Stockholder Proposals for the 2010 Annual Meeting

 

Sara Lee’s Bylaws provide that in order for a stockholder to nominate a candidate for election as a director at an annual meeting of stockholders or propose business for consideration at such meeting, written notice containing the information required by the Bylaws generally must be delivered to the Corporate Secretary of Sara Lee, at Sara Lee’s principal executive offices, not later than 5:00 p.m. (Central Time) on the 120th day, and not earlier than the 150th day, prior to the first anniversary of the date of the proxy statement for the preceding year’s annual meeting.
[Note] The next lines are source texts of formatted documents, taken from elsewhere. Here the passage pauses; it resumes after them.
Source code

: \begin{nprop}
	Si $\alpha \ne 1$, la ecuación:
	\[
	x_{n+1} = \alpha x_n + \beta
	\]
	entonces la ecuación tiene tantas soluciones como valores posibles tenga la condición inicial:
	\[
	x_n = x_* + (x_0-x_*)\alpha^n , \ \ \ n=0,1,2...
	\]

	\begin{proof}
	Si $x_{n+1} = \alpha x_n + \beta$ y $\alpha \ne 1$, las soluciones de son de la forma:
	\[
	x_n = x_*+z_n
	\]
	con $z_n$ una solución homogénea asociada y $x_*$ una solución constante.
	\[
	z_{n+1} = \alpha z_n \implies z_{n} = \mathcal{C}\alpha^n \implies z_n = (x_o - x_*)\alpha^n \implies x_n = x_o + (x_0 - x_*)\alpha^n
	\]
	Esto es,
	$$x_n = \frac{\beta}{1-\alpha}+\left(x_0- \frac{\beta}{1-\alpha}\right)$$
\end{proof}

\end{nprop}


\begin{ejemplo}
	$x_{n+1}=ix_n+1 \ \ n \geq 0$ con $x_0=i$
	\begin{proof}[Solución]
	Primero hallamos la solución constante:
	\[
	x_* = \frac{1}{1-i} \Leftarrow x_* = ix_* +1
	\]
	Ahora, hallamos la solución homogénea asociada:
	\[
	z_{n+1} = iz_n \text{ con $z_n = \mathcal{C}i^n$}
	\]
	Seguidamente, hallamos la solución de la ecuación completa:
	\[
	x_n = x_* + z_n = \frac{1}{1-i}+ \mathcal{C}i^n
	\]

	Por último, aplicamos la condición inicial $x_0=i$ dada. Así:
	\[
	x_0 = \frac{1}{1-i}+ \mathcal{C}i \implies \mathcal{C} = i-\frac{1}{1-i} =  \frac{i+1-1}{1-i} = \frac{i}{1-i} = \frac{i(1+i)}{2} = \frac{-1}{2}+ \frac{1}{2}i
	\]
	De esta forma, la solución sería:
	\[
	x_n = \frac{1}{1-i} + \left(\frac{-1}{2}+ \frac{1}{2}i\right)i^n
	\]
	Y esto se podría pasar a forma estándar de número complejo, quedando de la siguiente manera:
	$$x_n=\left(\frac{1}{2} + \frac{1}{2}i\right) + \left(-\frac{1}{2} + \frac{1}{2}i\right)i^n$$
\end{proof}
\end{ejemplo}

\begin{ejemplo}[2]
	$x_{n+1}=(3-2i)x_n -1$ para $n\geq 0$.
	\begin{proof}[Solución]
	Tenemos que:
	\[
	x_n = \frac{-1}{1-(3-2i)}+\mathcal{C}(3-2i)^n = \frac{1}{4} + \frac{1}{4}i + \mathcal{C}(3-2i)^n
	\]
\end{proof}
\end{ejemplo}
Accordingly, a stockholder nomination or proposal intended to be considered at the 2010 Annual Meeting must be received by the Corporate Secretary on or after April 19, 2010, and prior to 5:00 p.m. (Central Time) on May 19, 2010. Under the rules of the Securities and Exchange Commission, if a stockholder wishes to submit a proposal for possible inclusion in Sara Lee’s 2010 proxy statement pursuant to Rule 14a-8 of the Securities Exchange Act of 1934, we must receive it on or before May 19, 2010.

 

All proposals must be in writing and should be mailed to Sara Lee Corporation, to the attention of Sara Lee’s Corporate Secretary, Brett J. Hart, at Sara Lee Corporation, 3500 Lacey Road, Downers Grove, Illinois 60515-5424. A copy of the Bylaws may be obtained by written request to the same address, and also are available on our corporate Web site at www.saralee.com on the “Investor Relations” page under the link “Corporate Governance — Corporate Bylaws.”

 

Sara Lee’s Annual Report on Form 10-K

 

A copy of Sara Lee’s Annual Report on Form 10-K for the fiscal year ended June 27, 2009, as filed with the Securities and Exchange Commission, will be sent to any stockholder without charge upon written request addressed to:

 

Investor Relations Department

Sara Lee Corporation

3500 Lacey Road

Downers Grove, Illinois 60515-5424

(630) 598-8100

 

You also may obtain our Annual Report on Form 10-K over the Internet at the Securities and Exchange Commission’s Web site, www.sec.gov.

 

Expenses of Solicitation

 

This solicitation is being made by mail, but also may be made by telephone or in person by Sara Lee officers and employees (without additional compensation). In addition, we have hired Georgeson Inc. for $15,000 plus associated costs and expenses, to assist in the solicitation. Sara Lee will reimburse brokerage firms, nominees, custodians and fiduciaries for their out-of-pocket expenses for forwarding proxy materials to beneficial owners and seeking instruction with respect thereto.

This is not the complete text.